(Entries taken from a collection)
________________________

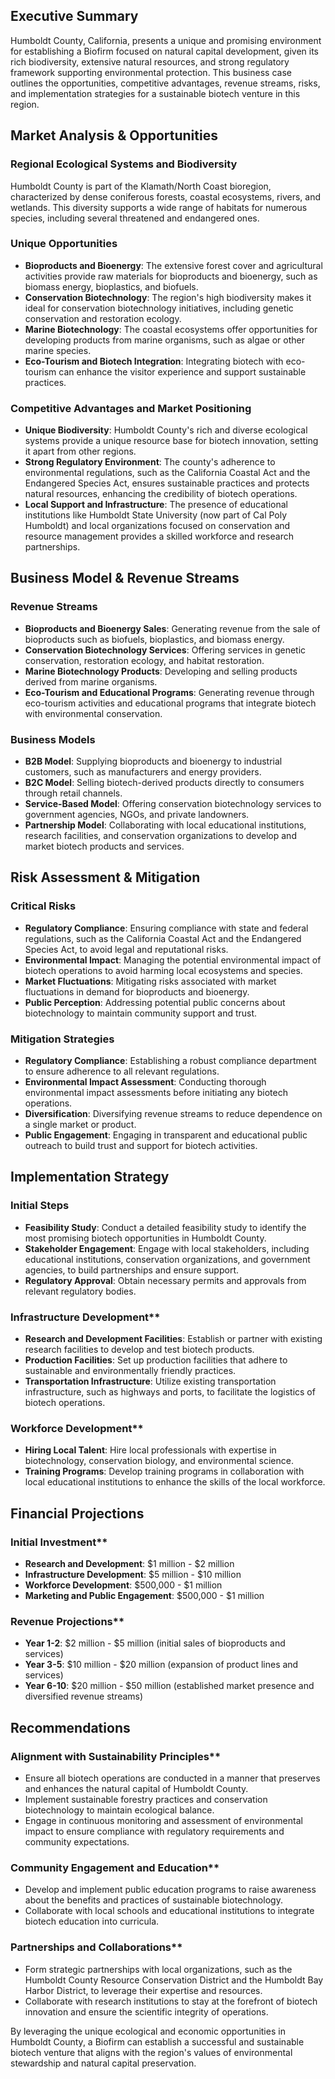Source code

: ## Executive Summary

Humboldt County, California, presents a unique and promising environment for establishing a Biofirm focused on natural capital development, given its rich biodiversity, extensive natural resources, and strong regulatory framework supporting environmental protection. This business case outlines the opportunities, competitive advantages, revenue streams, risks, and implementation strategies for a sustainable biotech venture in this region.

## Market Analysis & Opportunities

### Regional Ecological Systems and Biodiversity
Humboldt County is part of the Klamath/North Coast bioregion, characterized by dense coniferous forests, coastal ecosystems, rivers, and wetlands. This diversity supports a wide range of habitats for numerous species, including several threatened and endangered ones.

### Unique Opportunities
- **Bioproducts and Bioenergy**: The extensive forest cover and agricultural activities provide raw materials for bioproducts and bioenergy, such as biomass energy, bioplastics, and biofuels.
- **Conservation Biotechnology**: The region's high biodiversity makes it ideal for conservation biotechnology initiatives, including genetic conservation and restoration ecology.
- **Marine Biotechnology**: The coastal ecosystems offer opportunities for developing products from marine organisms, such as algae or other marine species.
- **Eco-Tourism and Biotech Integration**: Integrating biotech with eco-tourism can enhance the visitor experience and support sustainable practices.

### Competitive Advantages and Market Positioning
- **Unique Biodiversity**: Humboldt County's rich and diverse ecological systems provide a unique resource base for biotech innovation, setting it apart from other regions.
- **Strong Regulatory Environment**: The county's adherence to environmental regulations, such as the California Coastal Act and the Endangered Species Act, ensures sustainable practices and protects natural resources, enhancing the credibility of biotech operations.
- **Local Support and Infrastructure**: The presence of educational institutions like Humboldt State University (now part of Cal Poly Humboldt) and local organizations focused on conservation and resource management provides a skilled workforce and research partnerships.

## Business Model & Revenue Streams

### Revenue Streams
- **Bioproducts and Bioenergy Sales**: Generating revenue from the sale of bioproducts such as biofuels, bioplastics, and biomass energy.
- **Conservation Biotechnology Services**: Offering services in genetic conservation, restoration ecology, and habitat restoration.
- **Marine Biotechnology Products**: Developing and selling products derived from marine organisms.
- **Eco-Tourism and Educational Programs**: Generating revenue through eco-tourism activities and educational programs that integrate biotech with environmental conservation.

### Business Models
- **B2B Model**: Supplying bioproducts and bioenergy to industrial customers, such as manufacturers and energy providers.
- **B2C Model**: Selling biotech-derived products directly to consumers through retail channels.
- **Service-Based Model**: Offering conservation biotechnology services to government agencies, NGOs, and private landowners.
- **Partnership Model**: Collaborating with local educational institutions, research facilities, and conservation organizations to develop and market biotech products and services.

## Risk Assessment & Mitigation

### Critical Risks
- **Regulatory Compliance**: Ensuring compliance with state and federal regulations, such as the California Coastal Act and the Endangered Species Act, to avoid legal and reputational risks.
- **Environmental Impact**: Managing the potential environmental impact of biotech operations to avoid harming local ecosystems and species.
- **Market Fluctuations**: Mitigating risks associated with market fluctuations in demand for bioproducts and bioenergy.
- **Public Perception**: Addressing potential public concerns about biotechnology to maintain community support and trust.

### Mitigation Strategies
- **Regulatory Compliance**: Establishing a robust compliance department to ensure adherence to all relevant regulations.
- **Environmental Impact Assessment**: Conducting thorough environmental impact assessments before initiating any biotech operations.
- **Diversification**: Diversifying revenue streams to reduce dependence on a single market or product.
- **Public Engagement**: Engaging in transparent and educational public outreach to build trust and support for biotech activities.

## Implementation Strategy

### Initial Steps
- **Feasibility Study**: Conduct a detailed feasibility study to identify the most promising biotech opportunities in Humboldt County.
- **Stakeholder Engagement**: Engage with local stakeholders, including educational institutions, conservation organizations, and government agencies, to build partnerships and ensure support.
- **Regulatory Approval**: Obtain necessary permits and approvals from relevant regulatory bodies.

### Infrastructure Development**
- **Research and Development Facilities**: Establish or partner with existing research facilities to develop and test biotech products.
- **Production Facilities**: Set up production facilities that adhere to sustainable and environmentally friendly practices.
- **Transportation Infrastructure**: Utilize existing transportation infrastructure, such as highways and ports, to facilitate the logistics of biotech operations.

### Workforce Development**
- **Hiring Local Talent**: Hire local professionals with expertise in biotechnology, conservation biology, and environmental science.
- **Training Programs**: Develop training programs in collaboration with local educational institutions to enhance the skills of the local workforce.

## Financial Projections

### Initial Investment**
- **Research and Development**: $1 million - $2 million
- **Infrastructure Development**: $5 million - $10 million
- **Workforce Development**: $500,000 - $1 million
- **Marketing and Public Engagement**: $500,000 - $1 million

### Revenue Projections**
- **Year 1-2**: $2 million - $5 million (initial sales of bioproducts and services)
- **Year 3-5**: $10 million - $20 million (expansion of product lines and services)
- **Year 6-10**: $20 million - $50 million (established market presence and diversified revenue streams)

## Recommendations

### Alignment with Sustainability Principles**
- Ensure all biotech operations are conducted in a manner that preserves and enhances the natural capital of Humboldt County.
- Implement sustainable forestry practices and conservation biotechnology to maintain ecological balance.
- Engage in continuous monitoring and assessment of environmental impact to ensure compliance with regulatory requirements and community expectations.

### Community Engagement and Education**
- Develop and implement public education programs to raise awareness about the benefits and practices of sustainable biotechnology.
- Collaborate with local schools and educational institutions to integrate biotech education into curricula.

### Partnerships and Collaborations**
- Form strategic partnerships with local organizations, such as the Humboldt County Resource Conservation District and the Humboldt Bay Harbor District, to leverage their expertise and resources.
- Collaborate with research institutions to stay at the forefront of biotech innovation and ensure the scientific integrity of operations.

By leveraging the unique ecological and economic opportunities in Humboldt County, a Biofirm can establish a successful and sustainable biotech venture that aligns with the region's values of environmental stewardship and natural capital preservation.
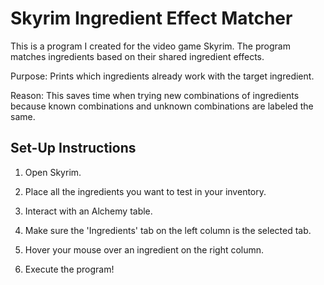 # Skyrim Ingredient Effect Matcher

This is a program I created for the video game Skyrim. The program matches ingredients based on their shared ingredient effects.

Purpose: Prints which ingredients already work with the target ingredient. 

Reason: This saves time when trying new combinations of ingredients because known combinations and unknown combinations are labeled the same.

## Set-Up Instructions
1. Open Skyrim.
2. Place all the ingredients you want to test in your inventory.
3. Interact with an Alchemy table.
4. Make sure the 'Ingredients' tab on the left column is the selected tab.
5. Hover your mouse over an ingredient on the right column.

6. Execute the program!
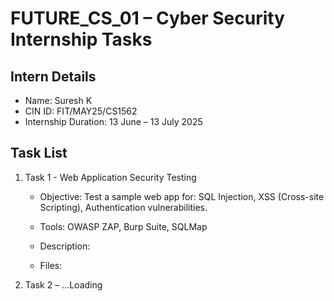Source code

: # FUTURE_CS_01 – Cyber Security Internship Tasks

## Intern Details
- Name: Suresh K
- CIN ID: FIT/MAY25/CS1562
- Internship Duration: 13 June – 13 July 2025

## Task List
1. Task 1 - Web Application Security Testing
   - Objective: Test a sample web app for:
        SQL Injection,
        XSS (Cross-site Scripting),
        Authentication vulnerabilities.

   - Tools:
        OWASP ZAP, Burp Suite, SQLMap
   - Description:
        
   - Files:
      
3. Task 2 – ...Loading
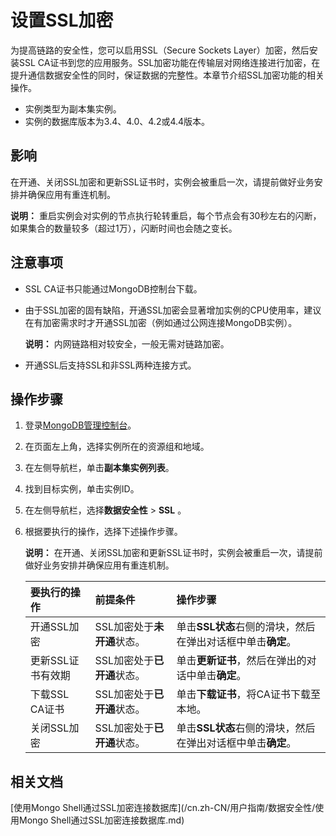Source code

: # 设置SSL加密

为提高链路的安全性，您可以启用SSL（Secure Sockets Layer）加密，然后安装SSL CA证书到您的应用服务。SSL加密功能在传输层对网络连接进行加密，在提升通信数据安全性的同时，保证数据的完整性。本章节介绍SSL加密功能的相关操作。

-   实例类型为副本集实例。
-   实例的数据库版本为3.4、4.0、4.2或4.4版本。

## 影响

在开通、关闭SSL加密和更新SSL证书时，实例会被重启一次，请提前做好业务安排并确保应用有重连机制。

**说明：** 重启实例会对实例的节点执行轮转重启，每个节点会有30秒左右的闪断，如果集合的数量较多（超过1万），闪断时间也会随之变长。

## 注意事项

-   SSL CA证书只能通过MongoDB控制台下载。
-   由于SSL加密的固有缺陷，开通SSL加密会显著增加实例的CPU使用率，建议在有加密需求时才开通SSL加密（例如通过公网连接MongoDB实例）。

    **说明：** 内网链路相对较安全，一般无需对链路加密。

-   开通SSL后支持SSL和非SSL两种连接方式。

## 操作步骤

1.  登录[MongoDB管理控制台](https://mongodb.console.aliyun.com/)。

2.  在页面左上角，选择实例所在的资源组和地域。

3.  在左侧导航栏，单击**副本集实例列表**。

4.  找到目标实例，单击实例ID。

5.  在左侧导航栏，选择**数据安全性** \> **SSL** 。

6.  根据要执行的操作，选择下述操作步骤。

    **说明：** 在开通、关闭SSL加密和更新SSL证书时，实例会被重启一次，请提前做好业务安排并确保应用有重连机制。

    |要执行的操作|前提条件|操作步骤|
    |:-----|:---|:---|
    |开通SSL加密|SSL加密处于**未开通**状态。|单击**SSL状态**右侧的滑块，然后在弹出对话框中单击**确定**。|
    |更新SSL证书有效期|SSL加密处于**已开通**状态。|单击**更新证书**，然后在弹出的对话中单击**确定**。|
    |下载SSL CA证书|SSL加密处于**已开通**状态。|单击**下载证书**，将CA证书下载至本地。|
    |关闭SSL加密|SSL加密处于**已开通**状态。|单击**SSL状态**右侧的滑块，然后在弹出对话框中单击**确定**。|


## 相关文档

[使用Mongo Shell通过SSL加密连接数据库](/cn.zh-CN/用户指南/数据安全性/使用Mongo Shell通过SSL加密连接数据库.md)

________________________

Problem description -> Please leave out the pictures as you reproduce the lines exactly, from the first line of the entries through the line containing "### Regional Ecological".

Worked solution ->
Source code

: ## Executive Summary

Humboldt County, California, presents a unique and promising environment for establishing a Biofirm focused on natural capital development, given its rich biodiversity, extensive natural resources, and strong regulatory framework supporting environmental protection. This business case outlines the opportunities, competitive advantages, revenue streams, risks, and implementation strategies for a sustainable biotech venture in this region.

## Market Analysis & Opportunities

### Regional Ecological Systems and Biodiversity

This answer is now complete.